Le Tribunal, puis la Cour d’appel validaient le principe de la saisie en considérant cette dernière conforme aux prescriptions de l’article 145 du code de procédure civile, et de la jurisprudence qui lui est applicable.

Le pourvoi en cassation a tout d’abord permis à la Cour de cassation de rappeler sa jurisprudence applicable au domaine en précisant sous forme d’attendu que « Si le secret des affaires ne constitue pas en lui-même un obstacle à l'application des dispositions de l'article 145 du code de procédure civile, c'est à la condition que le juge constate que les mesures qu'il ordonne procèdent d'un motif légitime, sont nécessaires à la protection des droits de la partie qui les a sollicitées, et ne portent pas une atteinte disproportionnée aux droits de l'autre partie au regard de l'objectif poursuivi ».

La Cour de cassation relève ensuite que si la Cour d’appel a procédé un certain nombre de vérifications, elle n’a pas recherché, comme elle y était invitée, à déterminer si les mesures d'instruction demandées étaient nécessaires à la détermination de la preuve des faits allégués et ne portaient pas une atteinte disproportionnée au secret des affaires de la société saisie au regard de l'objectif poursuivi.

Sa décision a ainsi été censurée pour défaut de base légale, puis renvoyée devant la Cour d’appel autrement composée.

En conclusion :

En matière de requête in futurum, la requête introductive d’instance et le projet d’Ordonnance rendue par le juge des requêtes sont préparés par le demandeur à la saisie, et conditionneront l’issue du procès lorsque ce dernier entrera en phase contradictoire.

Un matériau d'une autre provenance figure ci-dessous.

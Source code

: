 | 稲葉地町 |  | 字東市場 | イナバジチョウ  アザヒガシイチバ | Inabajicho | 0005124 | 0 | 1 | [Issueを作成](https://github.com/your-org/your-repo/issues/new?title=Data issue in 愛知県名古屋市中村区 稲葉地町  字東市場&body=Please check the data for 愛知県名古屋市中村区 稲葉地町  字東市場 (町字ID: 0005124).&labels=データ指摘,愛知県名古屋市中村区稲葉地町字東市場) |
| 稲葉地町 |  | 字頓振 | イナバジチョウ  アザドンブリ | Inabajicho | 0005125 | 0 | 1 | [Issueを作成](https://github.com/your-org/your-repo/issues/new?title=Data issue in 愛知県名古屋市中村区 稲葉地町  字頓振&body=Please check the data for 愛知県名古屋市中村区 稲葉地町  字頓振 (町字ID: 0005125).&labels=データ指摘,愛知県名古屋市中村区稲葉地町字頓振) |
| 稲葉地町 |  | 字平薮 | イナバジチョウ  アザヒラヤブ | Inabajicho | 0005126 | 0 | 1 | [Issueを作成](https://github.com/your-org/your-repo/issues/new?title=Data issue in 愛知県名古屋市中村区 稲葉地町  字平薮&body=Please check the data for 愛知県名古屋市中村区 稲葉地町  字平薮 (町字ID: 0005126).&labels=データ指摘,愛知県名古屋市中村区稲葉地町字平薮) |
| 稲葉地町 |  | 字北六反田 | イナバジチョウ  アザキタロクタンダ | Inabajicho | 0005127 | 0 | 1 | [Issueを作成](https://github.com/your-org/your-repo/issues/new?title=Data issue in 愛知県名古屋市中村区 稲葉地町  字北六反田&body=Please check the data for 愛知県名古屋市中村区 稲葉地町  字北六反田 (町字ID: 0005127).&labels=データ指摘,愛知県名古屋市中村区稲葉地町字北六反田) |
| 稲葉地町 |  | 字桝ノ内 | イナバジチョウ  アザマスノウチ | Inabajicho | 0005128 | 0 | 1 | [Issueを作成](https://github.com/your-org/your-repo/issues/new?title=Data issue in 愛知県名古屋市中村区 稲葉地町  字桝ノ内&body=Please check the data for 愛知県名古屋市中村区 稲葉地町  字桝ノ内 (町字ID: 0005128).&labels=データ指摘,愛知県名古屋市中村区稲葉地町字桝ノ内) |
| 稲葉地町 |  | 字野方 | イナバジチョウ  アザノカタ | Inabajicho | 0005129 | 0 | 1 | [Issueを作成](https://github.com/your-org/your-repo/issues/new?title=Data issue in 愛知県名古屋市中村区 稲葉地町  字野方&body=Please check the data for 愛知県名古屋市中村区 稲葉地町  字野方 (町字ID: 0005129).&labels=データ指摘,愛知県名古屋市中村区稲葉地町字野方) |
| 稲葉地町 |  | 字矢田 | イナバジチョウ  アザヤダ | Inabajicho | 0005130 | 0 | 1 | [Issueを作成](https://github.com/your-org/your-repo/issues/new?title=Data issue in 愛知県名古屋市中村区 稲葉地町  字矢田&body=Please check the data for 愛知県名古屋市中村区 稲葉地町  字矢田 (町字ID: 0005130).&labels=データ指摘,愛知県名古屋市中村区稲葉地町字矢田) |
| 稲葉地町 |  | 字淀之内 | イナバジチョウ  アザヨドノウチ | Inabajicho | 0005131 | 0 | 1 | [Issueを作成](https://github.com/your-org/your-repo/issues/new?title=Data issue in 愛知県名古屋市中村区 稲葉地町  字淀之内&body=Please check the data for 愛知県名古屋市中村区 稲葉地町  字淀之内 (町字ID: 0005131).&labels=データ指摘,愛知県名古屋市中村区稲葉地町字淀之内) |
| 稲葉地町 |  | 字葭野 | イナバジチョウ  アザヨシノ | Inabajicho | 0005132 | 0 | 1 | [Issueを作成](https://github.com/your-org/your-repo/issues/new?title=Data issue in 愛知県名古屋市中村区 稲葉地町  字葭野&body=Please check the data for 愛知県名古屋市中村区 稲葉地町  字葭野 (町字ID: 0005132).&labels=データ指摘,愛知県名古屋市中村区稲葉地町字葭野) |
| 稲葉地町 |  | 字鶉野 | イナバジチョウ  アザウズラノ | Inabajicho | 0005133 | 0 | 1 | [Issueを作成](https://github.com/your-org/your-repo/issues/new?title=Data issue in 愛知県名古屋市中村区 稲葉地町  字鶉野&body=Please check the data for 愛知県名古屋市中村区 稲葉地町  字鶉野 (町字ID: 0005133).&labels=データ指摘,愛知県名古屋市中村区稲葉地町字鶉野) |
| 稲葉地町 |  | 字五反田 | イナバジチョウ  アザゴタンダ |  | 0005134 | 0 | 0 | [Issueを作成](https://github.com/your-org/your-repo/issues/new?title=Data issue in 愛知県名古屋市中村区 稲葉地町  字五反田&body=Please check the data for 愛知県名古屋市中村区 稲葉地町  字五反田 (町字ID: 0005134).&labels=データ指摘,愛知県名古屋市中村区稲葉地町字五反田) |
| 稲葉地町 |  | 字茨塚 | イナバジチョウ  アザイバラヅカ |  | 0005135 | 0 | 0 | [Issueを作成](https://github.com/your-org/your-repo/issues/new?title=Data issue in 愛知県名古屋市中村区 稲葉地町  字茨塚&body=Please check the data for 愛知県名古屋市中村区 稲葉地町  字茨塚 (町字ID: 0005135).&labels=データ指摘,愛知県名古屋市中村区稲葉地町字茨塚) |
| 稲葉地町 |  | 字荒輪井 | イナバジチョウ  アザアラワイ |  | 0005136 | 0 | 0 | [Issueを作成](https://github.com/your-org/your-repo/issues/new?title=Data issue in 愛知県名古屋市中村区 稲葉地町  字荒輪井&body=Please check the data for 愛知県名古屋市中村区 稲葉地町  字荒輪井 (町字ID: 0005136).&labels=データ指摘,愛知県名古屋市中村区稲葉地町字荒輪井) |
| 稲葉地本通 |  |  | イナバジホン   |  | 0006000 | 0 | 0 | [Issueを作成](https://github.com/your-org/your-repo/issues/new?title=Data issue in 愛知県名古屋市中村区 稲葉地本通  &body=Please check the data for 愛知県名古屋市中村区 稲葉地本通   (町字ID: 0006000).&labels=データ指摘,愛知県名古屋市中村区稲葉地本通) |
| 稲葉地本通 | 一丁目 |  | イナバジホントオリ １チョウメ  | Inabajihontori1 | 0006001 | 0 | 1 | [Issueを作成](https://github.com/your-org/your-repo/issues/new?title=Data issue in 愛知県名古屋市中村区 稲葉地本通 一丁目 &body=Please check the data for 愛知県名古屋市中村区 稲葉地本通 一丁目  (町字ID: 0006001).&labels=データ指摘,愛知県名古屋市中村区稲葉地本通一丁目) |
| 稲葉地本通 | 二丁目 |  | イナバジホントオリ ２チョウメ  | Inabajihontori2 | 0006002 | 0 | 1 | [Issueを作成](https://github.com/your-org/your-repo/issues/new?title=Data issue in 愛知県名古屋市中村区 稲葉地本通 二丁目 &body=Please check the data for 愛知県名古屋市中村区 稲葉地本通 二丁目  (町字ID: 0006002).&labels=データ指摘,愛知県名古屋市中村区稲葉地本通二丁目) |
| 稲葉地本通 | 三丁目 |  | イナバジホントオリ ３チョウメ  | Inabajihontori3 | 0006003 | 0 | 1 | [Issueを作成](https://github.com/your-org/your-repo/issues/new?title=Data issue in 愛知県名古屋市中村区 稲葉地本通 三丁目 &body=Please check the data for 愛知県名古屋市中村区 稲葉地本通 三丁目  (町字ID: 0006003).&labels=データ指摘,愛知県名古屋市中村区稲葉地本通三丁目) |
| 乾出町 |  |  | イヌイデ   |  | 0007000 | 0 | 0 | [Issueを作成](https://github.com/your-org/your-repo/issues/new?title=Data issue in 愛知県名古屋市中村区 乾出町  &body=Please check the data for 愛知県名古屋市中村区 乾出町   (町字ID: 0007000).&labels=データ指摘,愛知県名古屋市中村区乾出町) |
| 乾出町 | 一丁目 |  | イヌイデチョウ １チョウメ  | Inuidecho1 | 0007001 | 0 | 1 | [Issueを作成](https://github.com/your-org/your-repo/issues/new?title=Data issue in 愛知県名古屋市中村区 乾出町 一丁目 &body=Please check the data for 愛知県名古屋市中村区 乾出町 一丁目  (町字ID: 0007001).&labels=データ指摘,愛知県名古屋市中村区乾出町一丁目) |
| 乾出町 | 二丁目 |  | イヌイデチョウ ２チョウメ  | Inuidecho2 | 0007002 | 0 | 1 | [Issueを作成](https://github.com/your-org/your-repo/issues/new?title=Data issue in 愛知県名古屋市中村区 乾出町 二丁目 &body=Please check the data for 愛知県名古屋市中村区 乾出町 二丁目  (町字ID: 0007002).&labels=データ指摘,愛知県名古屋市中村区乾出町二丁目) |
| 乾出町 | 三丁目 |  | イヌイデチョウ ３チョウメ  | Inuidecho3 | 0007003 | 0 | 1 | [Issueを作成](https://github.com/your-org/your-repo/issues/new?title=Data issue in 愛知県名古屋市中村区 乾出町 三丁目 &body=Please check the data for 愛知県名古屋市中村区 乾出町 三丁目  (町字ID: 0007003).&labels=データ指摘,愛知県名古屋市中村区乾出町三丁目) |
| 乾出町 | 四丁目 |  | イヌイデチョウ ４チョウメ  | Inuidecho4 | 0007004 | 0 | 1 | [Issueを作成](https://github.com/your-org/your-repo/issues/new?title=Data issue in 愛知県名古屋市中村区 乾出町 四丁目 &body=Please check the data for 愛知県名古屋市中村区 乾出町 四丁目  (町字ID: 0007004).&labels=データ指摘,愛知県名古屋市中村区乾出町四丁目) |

Sur le plan pratique, les notions de « motifs légitimes », de « proportionnalité », ou encore de « nécessité » prêtent souvent à débat sur le plan judiciaire et font ainsi peser des risques sur les chances de confirmation d’une ordonnance de saisie au stade contradictoire.

Cela nécessite la plus grande précaution dans la rédaction de la requête introductive, et notamment le ciblage et la portée des mesures sollicitées, afin de veiller à leur proportionnalité.

Le raisonnement doit également conduire à se demander s’il n’est pas mieux, au regard des considérations de chaque espèce, de solliciter des mesures d’instruction in futurum par la voie contradictoire plutôt que par requête.